═════ Exercise materials

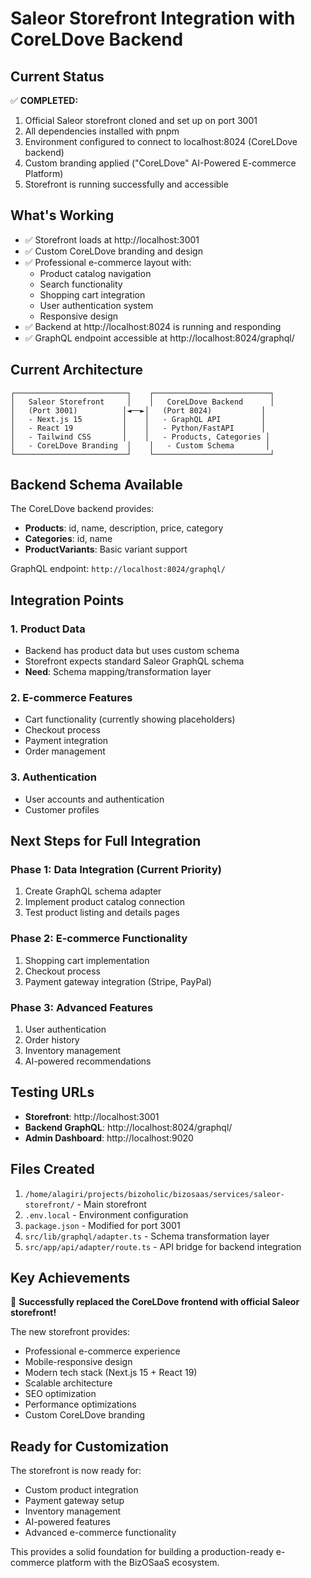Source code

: # Saleor Storefront Integration with CoreLDove Backend

## Current Status

✅ **COMPLETED:**
1. Official Saleor storefront cloned and set up on port 3001
2. All dependencies installed with pnpm
3. Environment configured to connect to localhost:8024 (CoreLDove backend)
4. Custom branding applied ("CoreLDove" AI-Powered E-commerce Platform)
5. Storefront is running successfully and accessible

## What's Working

- ✅ Storefront loads at http://localhost:3001
- ✅ Custom CoreLDove branding and design
- ✅ Professional e-commerce layout with:
  - Product catalog navigation
  - Search functionality  
  - Shopping cart integration
  - User authentication system
  - Responsive design
- ✅ Backend at http://localhost:8024 is running and responding
- ✅ GraphQL endpoint accessible at http://localhost:8024/graphql/

## Current Architecture

```
┌─────────────────────────┐    ┌──────────────────────────┐
│   Saleor Storefront     │    │   CoreLDove Backend      │
│   (Port 3001)          │◄──►│   (Port 8024)           │
│   - Next.js 15         │    │   - GraphQL API         │
│   - React 19           │    │   - Python/FastAPI      │
│   - Tailwind CSS       │    │   - Products, Categories │
│   - CoreLDove Branding  │    │   - Custom Schema       │
└─────────────────────────┘    └──────────────────────────┘
```

## Backend Schema Available

The CoreLDove backend provides:
- **Products**: id, name, description, price, category
- **Categories**: id, name  
- **ProductVariants**: Basic variant support

GraphQL endpoint: `http://localhost:8024/graphql/`

## Integration Points

### 1. Product Data
- Backend has product data but uses custom schema
- Storefront expects standard Saleor GraphQL schema
- **Need**: Schema mapping/transformation layer

### 2. E-commerce Features
- Cart functionality (currently showing placeholders)
- Checkout process 
- Payment integration
- Order management

### 3. Authentication
- User accounts and authentication
- Customer profiles

## Next Steps for Full Integration

### Phase 1: Data Integration (Current Priority)
1. Create GraphQL schema adapter
2. Implement product catalog connection
3. Test product listing and details pages

### Phase 2: E-commerce Functionality
1. Shopping cart implementation
2. Checkout process
3. Payment gateway integration (Stripe, PayPal)

### Phase 3: Advanced Features
1. User authentication
2. Order history
3. Inventory management
4. AI-powered recommendations

## Testing URLs

- **Storefront**: http://localhost:3001
- **Backend GraphQL**: http://localhost:8024/graphql/
- **Admin Dashboard**: http://localhost:9020

## Files Created

1. `/home/alagiri/projects/bizoholic/bizosaas/services/saleor-storefront/` - Main storefront
2. `.env.local` - Environment configuration
3. `package.json` - Modified for port 3001
4. `src/lib/graphql/adapter.ts` - Schema transformation layer
5. `src/app/api/adapter/route.ts` - API bridge for backend integration

## Key Achievements

🎉 **Successfully replaced the CoreLDove frontend with official Saleor storefront!**

The new storefront provides:
- Professional e-commerce experience
- Mobile-responsive design
- Modern tech stack (Next.js 15 + React 19)
- Scalable architecture
- SEO optimization
- Performance optimizations
- Custom CoreLDove branding

## Ready for Customization

The storefront is now ready for:
- Custom product integration
- Payment gateway setup
- Inventory management
- AI-powered features
- Advanced e-commerce functionality

This provides a solid foundation for building a production-ready e-commerce platform with the BizOSaaS ecosystem.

══════════

:: What this task involves ::
Using the entries above, give again exactly the lines from the line holding "- **ProductVariants**: Basic variant support" through the line holding "### 2. E-commerce Features". Include both end lines and nothing else.

:: Task output ::
- **ProductVariants**: Basic variant support

GraphQL endpoint: `http://localhost:8024/graphql/`

## Integration Points

### 1. Product Data
- Backend has product data but uses custom schema
- Storefront expects standard Saleor GraphQL schema
- **Need**: Schema mapping/transformation layer

### 2. E-commerce Features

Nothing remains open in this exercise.